Supplied data:

---

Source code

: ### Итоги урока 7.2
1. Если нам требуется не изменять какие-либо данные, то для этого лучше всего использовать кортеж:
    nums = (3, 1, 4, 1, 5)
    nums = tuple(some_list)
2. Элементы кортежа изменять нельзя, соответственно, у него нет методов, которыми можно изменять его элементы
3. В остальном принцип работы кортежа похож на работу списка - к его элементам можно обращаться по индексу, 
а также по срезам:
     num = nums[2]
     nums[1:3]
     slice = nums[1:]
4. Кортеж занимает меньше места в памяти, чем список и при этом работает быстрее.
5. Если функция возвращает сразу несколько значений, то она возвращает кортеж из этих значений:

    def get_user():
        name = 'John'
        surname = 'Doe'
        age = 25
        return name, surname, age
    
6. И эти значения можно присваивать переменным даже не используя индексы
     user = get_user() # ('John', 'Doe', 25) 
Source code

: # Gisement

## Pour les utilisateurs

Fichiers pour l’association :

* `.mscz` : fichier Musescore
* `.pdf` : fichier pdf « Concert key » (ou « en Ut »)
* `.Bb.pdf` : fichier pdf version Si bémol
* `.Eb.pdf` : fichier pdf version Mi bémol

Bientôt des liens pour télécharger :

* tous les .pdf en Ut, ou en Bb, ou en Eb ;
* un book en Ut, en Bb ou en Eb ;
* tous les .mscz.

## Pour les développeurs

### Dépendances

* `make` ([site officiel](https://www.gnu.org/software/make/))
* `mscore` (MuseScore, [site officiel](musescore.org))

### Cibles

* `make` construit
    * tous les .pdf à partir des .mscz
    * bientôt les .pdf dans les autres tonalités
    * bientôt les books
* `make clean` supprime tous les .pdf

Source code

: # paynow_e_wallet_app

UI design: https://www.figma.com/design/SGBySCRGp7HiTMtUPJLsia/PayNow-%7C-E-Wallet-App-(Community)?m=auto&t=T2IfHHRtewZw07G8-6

---

Action item:
Copy exactly the opening line of the material, the line bearing "name = 'John'", and every line between them. Include nothing else.

Exercise result:
Source code

: ### Итоги урока 7.2
1. Если нам требуется не изменять какие-либо данные, то для этого лучше всего использовать кортеж:
    nums = (3, 1, 4, 1, 5)
    nums = tuple(some_list)
2. Элементы кортежа изменять нельзя, соответственно, у него нет методов, которыми можно изменять его элементы
3. В остальном принцип работы кортежа похож на работу списка - к его элементам можно обращаться по индексу, 
а также по срезам:
     num = nums[2]
     nums[1:3]
     slice = nums[1:]
4. Кортеж занимает меньше места в памяти, чем список и при этом работает быстрее.
5. Если функция возвращает сразу несколько значений, то она возвращает кортеж из этих значений:

    def get_user():
        name = 'John'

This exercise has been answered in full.